Data for review:
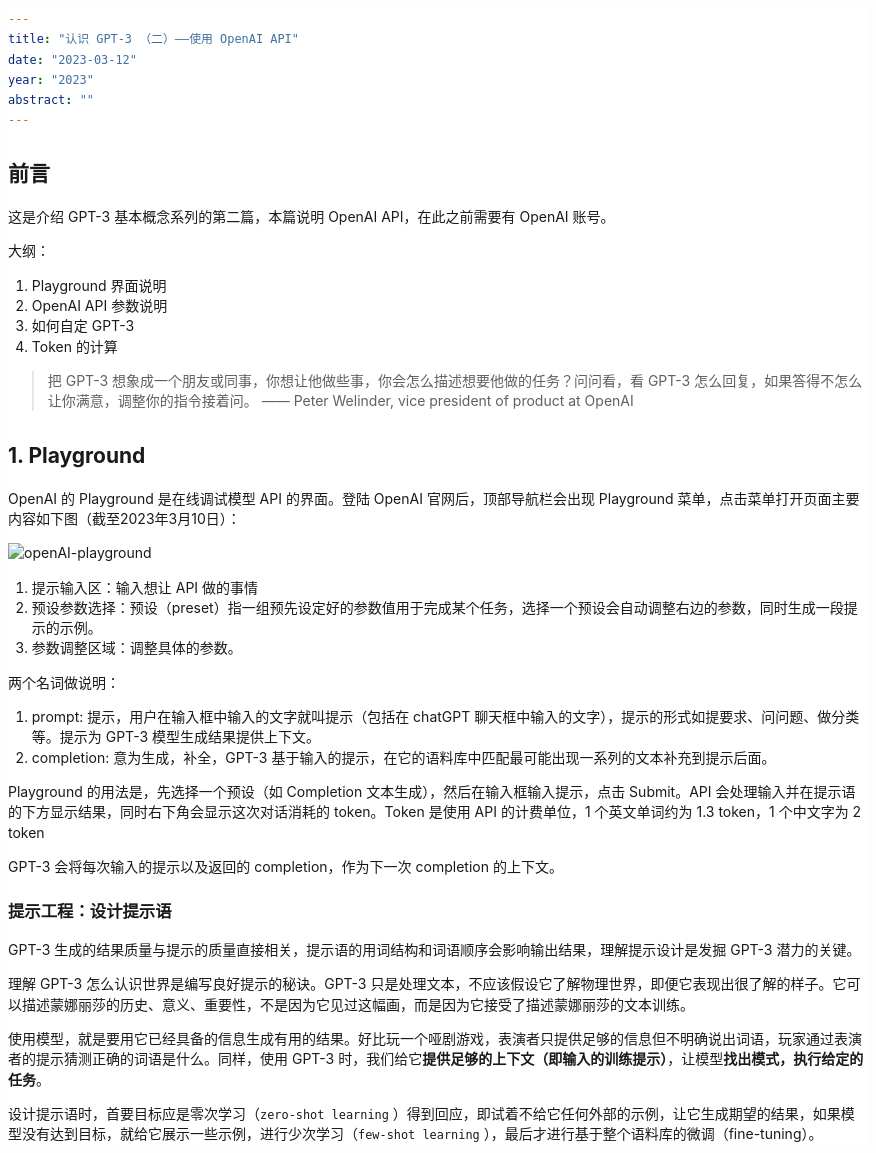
 ```yaml
---
title: "认识 GPT-3 （二）——使用 OpenAI API"
date: "2023-03-12"
year: "2023"
abstract: ""
---
```


## 前言

这是介绍 GPT-3 基本概念系列的第二篇，本篇说明 OpenAI API，在此之前需要有 OpenAI 账号。

大纲：
1. Playground 界面说明
2. OpenAI API 参数说明
3. 如何自定 GPT-3 
4. Token 的计算

>  把 GPT-3 想象成一个朋友或同事，你想让他做些事，你会怎么描述想要他做的任务？问问看，看 GPT-3 怎么回复，如果答得不怎么让你满意，调整你的指令接着问。
>  —— Peter Welinder, vice president of product at OpenAI

## 1. Playground

OpenAI 的 Playground 是在线调试模型 API 的界面。登陆 OpenAI 官网后，顶部导航栏会出现 Playground 菜单，点击菜单打开页面主要内容如下图（截至2023年3月10日）：

![openAI-playground](https://user-images.githubusercontent.com/20923112/225516295-cb56c3d4-e306-4467-bab0-5d75f4124ba4.png)

1. 提示输入区：输入想让 API 做的事情
2. 预设参数选择：预设（preset）指一组预先设定好的参数值用于完成某个任务，选择一个预设会自动调整右边的参数，同时生成一段提示的示例。
3. 参数调整区域：调整具体的参数。

两个名词做说明：

1. prompt: 提示，用户在输入框中输入的文字就叫提示（包括在 chatGPT 聊天框中输入的文字），提示的形式如提要求、问问题、做分类等。提示为 GPT-3 模型生成结果提供上下文。
2. completion: 意为生成，补全，GPT-3 基于输入的提示，在它的语料库中匹配最可能出现一系列的文本补充到提示后面。

Playground 的用法是，先选择一个预设（如 Completion 文本生成），然后在输入框输入提示，点击 Submit。API 会处理输入并在提示语的下方显示结果，同时右下角会显示这次对话消耗的 token。Token 是使用 API 的计费单位，1 个英文单词约为 1.3 token，1 个中文字为 2 token

GPT-3 会将每次输入的提示以及返回的 completion，作为下一次 completion 的上下文。

### 提示工程：设计提示语

GPT-3 生成的结果质量与提示的质量直接相关，提示语的用词结构和词语顺序会影响输出结果，理解提示设计是发掘 GPT-3 潜力的关键。

理解 GPT-3 怎么认识世界是编写良好提示的秘诀。GPT-3 只是处理文本，不应该假设它了解物理世界，即便它表现出很了解的样子。它可以描述蒙娜丽莎的历史、意义、重要性，不是因为它见过这幅画，而是因为它接受了描述蒙娜丽莎的文本训练。

使用模型，就是要用它已经具备的信息生成有用的结果。好比玩一个哑剧游戏，表演者只提供足够的信息但不明确说出词语，玩家通过表演者的提示猜测正确的词语是什么。同样，使用 GPT-3 时，我们给它**提供足够的上下文（即输入的训练提示）**，让模型**找出模式，执行给定的任务**。

设计提示语时，首要目标应是零次学习（`zero-shot learning` ）得到回应，即试着不给它任何外部的示例，让它生成期望的结果，如果模型没有达到目标，就给它展示一些示例，进行少次学习（`few-shot learning` ），最后才进行基于整个语料库的微调（fine-tuning）。
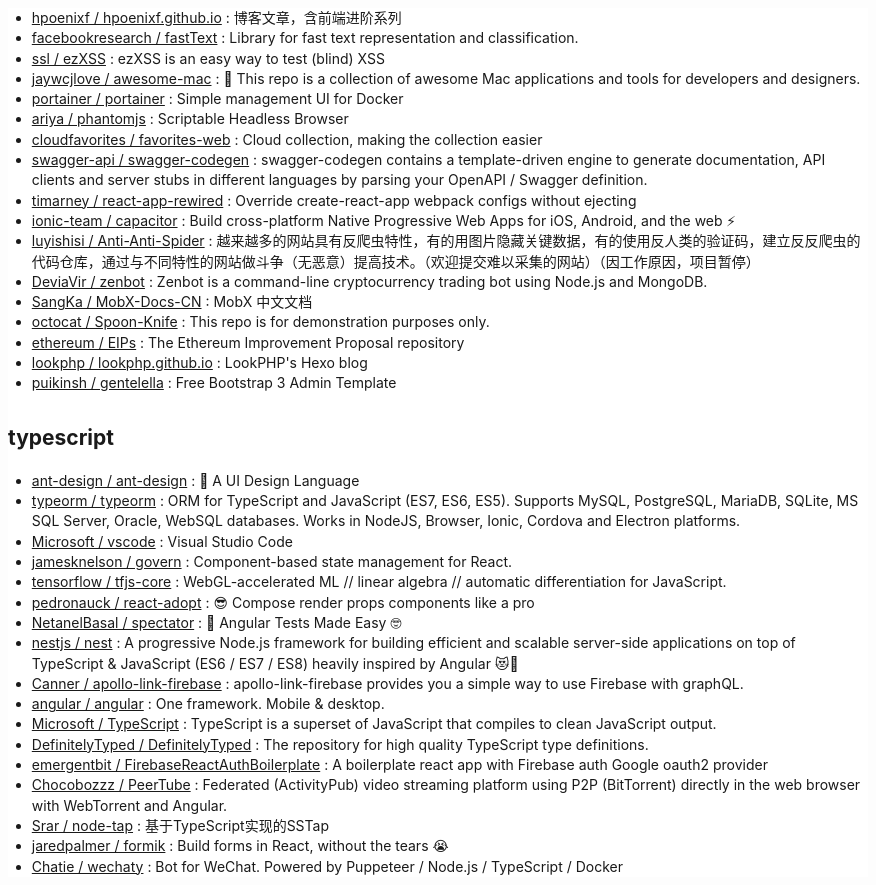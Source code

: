 - [hpoenixf / hpoenixf.github.io](https://github.com/hpoenixf/hpoenixf.github.io) : 博客文章，含前端进阶系列
- [facebookresearch / fastText](https://github.com/facebookresearch/fastText) : Library for fast text representation and classification.
- [ssl / ezXSS](https://github.com/ssl/ezXSS) : ezXSS is an easy way to test (blind) XSS
- [jaywcjlove / awesome-mac](https://github.com/jaywcjlove/awesome-mac) :  This repo is a collection of awesome Mac applications and tools for developers and designers.
- [portainer / portainer](https://github.com/portainer/portainer) : Simple management UI for Docker
- [ariya / phantomjs](https://github.com/ariya/phantomjs) : Scriptable Headless Browser
- [cloudfavorites / favorites-web](https://github.com/cloudfavorites/favorites-web) : Cloud collection, making the collection easier
- [swagger-api / swagger-codegen](https://github.com/swagger-api/swagger-codegen) : swagger-codegen contains a template-driven engine to generate documentation, API clients and server stubs in different languages by parsing your OpenAPI / Swagger definition.
- [timarney / react-app-rewired](https://github.com/timarney/react-app-rewired) : Override create-react-app webpack configs without ejecting
- [ionic-team / capacitor](https://github.com/ionic-team/capacitor) : Build cross-platform Native Progressive Web Apps for iOS, Android, and the web ⚡️
- [luyishisi / Anti-Anti-Spider](https://github.com/luyishisi/Anti-Anti-Spider) : 越来越多的网站具有反爬虫特性，有的用图片隐藏关键数据，有的使用反人类的验证码，建立反反爬虫的代码仓库，通过与不同特性的网站做斗争（无恶意）提高技术。（欢迎提交难以采集的网站）（因工作原因，项目暂停）
- [DeviaVir / zenbot](https://github.com/DeviaVir/zenbot) : Zenbot is a command-line cryptocurrency trading bot using Node.js and MongoDB.
- [SangKa / MobX-Docs-CN](https://github.com/SangKa/MobX-Docs-CN) : MobX 中文文档
- [octocat / Spoon-Knife](https://github.com/octocat/Spoon-Knife) : This repo is for demonstration purposes only.
- [ethereum / EIPs](https://github.com/ethereum/EIPs) : The Ethereum Improvement Proposal repository
- [lookphp / lookphp.github.io](https://github.com/lookphp/lookphp.github.io) : LookPHP's Hexo blog
- [puikinsh / gentelella](https://github.com/puikinsh/gentelella) : Free Bootstrap 3 Admin Template


## typescript

- [ant-design / ant-design](https://github.com/ant-design/ant-design) : 🐜 A UI Design Language
- [typeorm / typeorm](https://github.com/typeorm/typeorm) : ORM for TypeScript and JavaScript (ES7, ES6, ES5). Supports MySQL, PostgreSQL, MariaDB, SQLite, MS SQL Server, Oracle, WebSQL databases. Works in NodeJS, Browser, Ionic, Cordova and Electron platforms.
- [Microsoft / vscode](https://github.com/Microsoft/vscode) : Visual Studio Code
- [jamesknelson / govern](https://github.com/jamesknelson/govern) : Component-based state management for React.
- [tensorflow / tfjs-core](https://github.com/tensorflow/tfjs-core) : WebGL-accelerated ML // linear algebra // automatic differentiation for JavaScript.
- [pedronauck / react-adopt](https://github.com/pedronauck/react-adopt) : 😎 Compose render props components like a pro
- [NetanelBasal / spectator](https://github.com/NetanelBasal/spectator) : 👻 Angular Tests Made Easy 🤓
- [nestjs / nest](https://github.com/nestjs/nest) : A progressive Node.js framework for building efficient and scalable server-side applications on top of TypeScript & JavaScript (ES6 / ES7 / ES8) heavily inspired by Angular 😻🚀
- [Canner / apollo-link-firebase](https://github.com/Canner/apollo-link-firebase) : apollo-link-firebase provides you a simple way to use Firebase with graphQL.
- [angular / angular](https://github.com/angular/angular) : One framework. Mobile & desktop.
- [Microsoft / TypeScript](https://github.com/Microsoft/TypeScript) : TypeScript is a superset of JavaScript that compiles to clean JavaScript output.
- [DefinitelyTyped / DefinitelyTyped](https://github.com/DefinitelyTyped/DefinitelyTyped) : The repository for high quality TypeScript type definitions.
- [emergentbit / FirebaseReactAuthBoilerplate](https://github.com/emergentbit/FirebaseReactAuthBoilerplate) : A boilerplate react app with Firebase auth Google oauth2 provider
- [Chocobozzz / PeerTube](https://github.com/Chocobozzz/PeerTube) : Federated (ActivityPub) video streaming platform using P2P (BitTorrent) directly in the web browser with WebTorrent and Angular.
- [Srar / node-tap](https://github.com/Srar/node-tap) : 基于TypeScript实现的SSTap
- [jaredpalmer / formik](https://github.com/jaredpalmer/formik) : Build forms in React, without the tears 😭
- [Chatie / wechaty](https://github.com/Chatie/wechaty) : Bot for WeChat. Powered by Puppeteer / Node.js / TypeScript / Docker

Task requirements:
In the listing above, find the line with "Playground 的用法是，先选择一个预设（如 Completion" and output every line through the one with "- [ssl / ezXSS](https://github.com/ssl/ezXSS)", exactly, without the pictures.

Answer to this problem:
Playground 的用法是，先选择一个预设（如 Completion 文本生成），然后在输入框输入提示，点击 Submit。API 会处理输入并在提示语的下方显示结果，同时右下角会显示这次对话消耗的 token。Token 是使用 API 的计费单位，1 个英文单词约为 1.3 token，1 个中文字为 2 token

GPT-3 会将每次输入的提示以及返回的 completion，作为下一次 completion 的上下文。

### 提示工程：设计提示语

GPT-3 生成的结果质量与提示的质量直接相关，提示语的用词结构和词语顺序会影响输出结果，理解提示设计是发掘 GPT-3 潜力的关键。

理解 GPT-3 怎么认识世界是编写良好提示的秘诀。GPT-3 只是处理文本，不应该假设它了解物理世界，即便它表现出很了解的样子。它可以描述蒙娜丽莎的历史、意义、重要性，不是因为它见过这幅画，而是因为它接受了描述蒙娜丽莎的文本训练。

使用模型，就是要用它已经具备的信息生成有用的结果。好比玩一个哑剧游戏，表演者只提供足够的信息但不明确说出词语，玩家通过表演者的提示猜测正确的词语是什么。同样，使用 GPT-3 时，我们给它**提供足够的上下文（即输入的训练提示）**，让模型**找出模式，执行给定的任务**。

设计提示语时，首要目标应是零次学习（`zero-shot learning` ）得到回应，即试着不给它任何外部的示例，让它生成期望的结果，如果模型没有达到目标，就给它展示一些示例，进行少次学习（`few-shot learning` ），最后才进行基于整个语料库的微调（fine-tuning）。
Source code

: - [hpoenixf / hpoenixf.github.io](https://github.com/hpoenixf/hpoenixf.github.io) : 博客文章，含前端进阶系列
- [facebookresearch / fastText](https://github.com/facebookresearch/fastText) : Library for fast text representation and classification.
- [ssl / ezXSS](https://github.com/ssl/ezXSS) : ezXSS is an easy way to test (blind) XSS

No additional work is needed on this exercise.